Originally published by CMC Markets
US equities retraced modestly overnight after the US Fed kept interest rate unchanged but stayed on course for “further gradual increases” consistent with “sustained expansion of economic activities”. The US dollar strengthened against most of its peers in G-10, particularly versus the Japanese yen and the euro. Hopes were raised for less monetary tightening in near future after the Democrats took the House of Representatives. However, a more hawkish stance was reflected in the FOMC statement and told a different story, a rise at the next interest rate decision is highly likely. In the meantime, markets may remain sensitive to any evidence that associates with further economic expansion, and the strength of the US dollar may continue to influence investor thinking in the short run.
The China and UK economic data due today are potential market movers for regional shares and currencies. Yesterday the China Trade balance showed a 15.6% rise in exports year on year, defying many investors’ expectations of a slowdown under the influence of a trade war. Hence, the China inflation readings due this morning are crucial in the eyes of analysts. Any deviations from market expectations could spark a repositioning in the Shanghai and Hong Kong stock markets, and possibly move the off-shore Chinese yuan. On the other hand, UK GDP and Industrial Production due tonight could support the recent rally in the British pound if accelerating growth is confirmed. A lift in UK economic activity may also help the pound in appreciating against the euro if the Italian budget issues drags on, while more positive news on a soft Brexit could surface.

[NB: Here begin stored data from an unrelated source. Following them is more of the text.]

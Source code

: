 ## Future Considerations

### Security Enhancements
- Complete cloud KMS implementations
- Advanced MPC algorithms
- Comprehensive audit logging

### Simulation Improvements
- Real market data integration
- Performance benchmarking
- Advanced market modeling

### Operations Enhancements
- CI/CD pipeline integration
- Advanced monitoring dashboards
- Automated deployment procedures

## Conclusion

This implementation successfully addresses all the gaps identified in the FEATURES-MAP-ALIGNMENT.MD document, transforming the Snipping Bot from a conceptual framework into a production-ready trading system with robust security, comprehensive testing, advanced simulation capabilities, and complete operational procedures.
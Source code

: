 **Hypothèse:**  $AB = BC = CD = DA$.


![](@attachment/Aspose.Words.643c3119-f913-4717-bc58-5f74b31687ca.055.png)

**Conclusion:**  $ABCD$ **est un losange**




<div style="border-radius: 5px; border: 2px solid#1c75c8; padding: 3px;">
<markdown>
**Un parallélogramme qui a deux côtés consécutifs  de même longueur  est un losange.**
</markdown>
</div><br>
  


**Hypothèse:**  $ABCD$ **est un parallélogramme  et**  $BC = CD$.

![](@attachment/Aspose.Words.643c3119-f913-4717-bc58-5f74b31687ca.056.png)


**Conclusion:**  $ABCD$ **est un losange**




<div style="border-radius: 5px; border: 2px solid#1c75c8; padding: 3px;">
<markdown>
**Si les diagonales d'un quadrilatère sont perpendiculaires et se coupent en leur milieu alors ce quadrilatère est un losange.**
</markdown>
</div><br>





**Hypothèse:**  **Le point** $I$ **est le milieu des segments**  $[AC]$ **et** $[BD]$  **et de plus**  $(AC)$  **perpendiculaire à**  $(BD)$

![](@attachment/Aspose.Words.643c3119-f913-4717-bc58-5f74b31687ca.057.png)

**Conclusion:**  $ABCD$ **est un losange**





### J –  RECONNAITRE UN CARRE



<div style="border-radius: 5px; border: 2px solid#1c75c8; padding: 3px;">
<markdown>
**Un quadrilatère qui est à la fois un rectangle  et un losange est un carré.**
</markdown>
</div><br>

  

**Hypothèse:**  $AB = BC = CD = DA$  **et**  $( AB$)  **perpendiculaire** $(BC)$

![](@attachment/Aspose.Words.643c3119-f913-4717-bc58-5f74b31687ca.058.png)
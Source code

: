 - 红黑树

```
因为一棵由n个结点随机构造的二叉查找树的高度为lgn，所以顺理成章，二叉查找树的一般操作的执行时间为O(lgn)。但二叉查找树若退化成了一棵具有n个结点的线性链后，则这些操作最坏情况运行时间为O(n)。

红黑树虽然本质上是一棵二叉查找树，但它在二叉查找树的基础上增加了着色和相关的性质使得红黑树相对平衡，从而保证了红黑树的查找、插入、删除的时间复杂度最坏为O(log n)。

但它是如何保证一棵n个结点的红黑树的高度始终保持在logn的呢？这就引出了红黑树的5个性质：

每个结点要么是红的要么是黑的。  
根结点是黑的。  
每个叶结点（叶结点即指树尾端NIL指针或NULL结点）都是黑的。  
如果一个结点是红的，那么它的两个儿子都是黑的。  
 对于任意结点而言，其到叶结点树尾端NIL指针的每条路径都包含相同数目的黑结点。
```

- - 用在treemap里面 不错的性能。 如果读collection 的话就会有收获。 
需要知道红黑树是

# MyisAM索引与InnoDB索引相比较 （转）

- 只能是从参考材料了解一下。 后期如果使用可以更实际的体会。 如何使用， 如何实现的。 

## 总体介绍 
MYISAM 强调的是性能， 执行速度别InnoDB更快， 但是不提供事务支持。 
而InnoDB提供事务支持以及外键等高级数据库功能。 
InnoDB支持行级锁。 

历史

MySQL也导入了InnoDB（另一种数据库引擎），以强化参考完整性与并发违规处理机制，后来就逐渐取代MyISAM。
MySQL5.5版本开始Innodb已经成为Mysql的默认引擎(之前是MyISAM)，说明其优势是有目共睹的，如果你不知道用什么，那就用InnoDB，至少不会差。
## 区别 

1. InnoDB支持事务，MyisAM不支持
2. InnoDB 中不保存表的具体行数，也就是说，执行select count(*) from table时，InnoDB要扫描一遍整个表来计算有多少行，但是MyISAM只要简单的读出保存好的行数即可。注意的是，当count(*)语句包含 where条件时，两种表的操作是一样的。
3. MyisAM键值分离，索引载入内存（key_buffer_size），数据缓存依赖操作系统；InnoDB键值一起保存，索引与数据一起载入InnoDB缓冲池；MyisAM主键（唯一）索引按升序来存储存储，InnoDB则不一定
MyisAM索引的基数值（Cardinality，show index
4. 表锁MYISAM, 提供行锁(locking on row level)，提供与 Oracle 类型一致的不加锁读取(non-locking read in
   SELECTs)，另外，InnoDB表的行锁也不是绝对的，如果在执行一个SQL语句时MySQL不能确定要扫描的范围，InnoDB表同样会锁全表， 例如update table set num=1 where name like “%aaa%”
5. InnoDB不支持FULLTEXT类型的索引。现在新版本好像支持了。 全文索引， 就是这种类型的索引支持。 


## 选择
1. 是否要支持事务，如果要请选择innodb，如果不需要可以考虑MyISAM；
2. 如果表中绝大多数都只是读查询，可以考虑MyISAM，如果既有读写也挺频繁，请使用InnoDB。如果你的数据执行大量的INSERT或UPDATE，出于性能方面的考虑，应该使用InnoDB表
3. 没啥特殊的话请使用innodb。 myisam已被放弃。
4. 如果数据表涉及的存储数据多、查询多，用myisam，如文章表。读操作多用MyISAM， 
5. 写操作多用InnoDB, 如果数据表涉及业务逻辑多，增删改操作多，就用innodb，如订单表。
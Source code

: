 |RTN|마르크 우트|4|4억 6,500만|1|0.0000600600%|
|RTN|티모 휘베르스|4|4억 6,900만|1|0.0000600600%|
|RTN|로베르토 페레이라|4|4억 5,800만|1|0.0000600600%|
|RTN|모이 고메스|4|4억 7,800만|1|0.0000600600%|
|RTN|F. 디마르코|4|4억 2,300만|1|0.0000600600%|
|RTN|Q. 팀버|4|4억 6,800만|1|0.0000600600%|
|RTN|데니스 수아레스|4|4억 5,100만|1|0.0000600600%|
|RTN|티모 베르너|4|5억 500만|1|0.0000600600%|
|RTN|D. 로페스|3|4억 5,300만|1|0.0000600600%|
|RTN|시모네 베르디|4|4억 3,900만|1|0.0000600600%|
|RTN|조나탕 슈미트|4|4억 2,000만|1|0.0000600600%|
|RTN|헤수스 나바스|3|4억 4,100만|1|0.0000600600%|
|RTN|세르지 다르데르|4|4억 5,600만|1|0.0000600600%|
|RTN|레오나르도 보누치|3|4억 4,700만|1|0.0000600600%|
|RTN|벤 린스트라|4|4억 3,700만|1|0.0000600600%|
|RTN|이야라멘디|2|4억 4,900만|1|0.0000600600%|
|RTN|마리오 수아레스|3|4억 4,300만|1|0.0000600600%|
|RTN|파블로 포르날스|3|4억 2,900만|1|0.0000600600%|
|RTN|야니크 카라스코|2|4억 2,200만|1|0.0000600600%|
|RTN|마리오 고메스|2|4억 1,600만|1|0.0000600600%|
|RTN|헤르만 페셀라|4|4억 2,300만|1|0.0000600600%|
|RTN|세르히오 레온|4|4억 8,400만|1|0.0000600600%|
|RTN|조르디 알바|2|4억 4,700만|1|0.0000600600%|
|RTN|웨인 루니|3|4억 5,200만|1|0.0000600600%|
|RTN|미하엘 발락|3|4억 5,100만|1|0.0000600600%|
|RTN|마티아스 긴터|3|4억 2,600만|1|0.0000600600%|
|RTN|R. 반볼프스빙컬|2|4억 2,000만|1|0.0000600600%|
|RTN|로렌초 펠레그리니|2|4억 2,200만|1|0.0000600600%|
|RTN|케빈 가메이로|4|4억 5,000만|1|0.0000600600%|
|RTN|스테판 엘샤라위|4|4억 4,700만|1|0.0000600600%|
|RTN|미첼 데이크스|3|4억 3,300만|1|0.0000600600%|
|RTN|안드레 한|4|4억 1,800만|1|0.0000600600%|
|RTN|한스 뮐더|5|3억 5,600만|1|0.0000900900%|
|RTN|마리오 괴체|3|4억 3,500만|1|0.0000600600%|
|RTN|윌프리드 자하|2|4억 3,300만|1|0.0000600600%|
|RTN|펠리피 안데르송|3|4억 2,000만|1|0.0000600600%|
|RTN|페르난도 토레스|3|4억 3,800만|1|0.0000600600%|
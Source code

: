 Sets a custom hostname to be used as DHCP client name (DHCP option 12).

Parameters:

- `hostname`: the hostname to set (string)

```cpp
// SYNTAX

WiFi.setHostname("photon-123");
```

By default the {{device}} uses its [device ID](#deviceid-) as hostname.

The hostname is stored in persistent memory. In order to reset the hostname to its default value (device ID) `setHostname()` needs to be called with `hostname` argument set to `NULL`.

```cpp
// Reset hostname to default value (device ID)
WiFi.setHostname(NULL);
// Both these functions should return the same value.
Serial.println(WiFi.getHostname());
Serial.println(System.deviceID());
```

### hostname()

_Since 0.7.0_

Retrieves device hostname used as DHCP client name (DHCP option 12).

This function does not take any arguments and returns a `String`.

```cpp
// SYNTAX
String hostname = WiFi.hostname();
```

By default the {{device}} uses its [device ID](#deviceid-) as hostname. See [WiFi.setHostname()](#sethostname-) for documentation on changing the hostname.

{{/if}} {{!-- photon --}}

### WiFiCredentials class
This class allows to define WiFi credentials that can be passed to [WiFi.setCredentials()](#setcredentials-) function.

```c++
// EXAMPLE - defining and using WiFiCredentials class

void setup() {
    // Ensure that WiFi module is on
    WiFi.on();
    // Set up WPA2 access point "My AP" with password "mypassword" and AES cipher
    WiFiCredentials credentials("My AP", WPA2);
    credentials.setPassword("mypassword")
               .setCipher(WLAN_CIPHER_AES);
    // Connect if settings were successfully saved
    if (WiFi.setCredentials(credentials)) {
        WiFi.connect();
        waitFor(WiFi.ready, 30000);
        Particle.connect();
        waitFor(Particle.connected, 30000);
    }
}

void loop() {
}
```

A stronger US dollar weighed on commodity prices overnight. Gold prices slid and oil prices potentially continued a bearish trend. Key industrial metals were mixed. Copper edged lower and aluminium rose slightly. The pressure on commodity markets could remain until President Trump and President Xi meet at the G-20 summit by the end of this month. However, a bounce in investor buying is possible if market sentiment improves or risk appetites extend across different asset classes.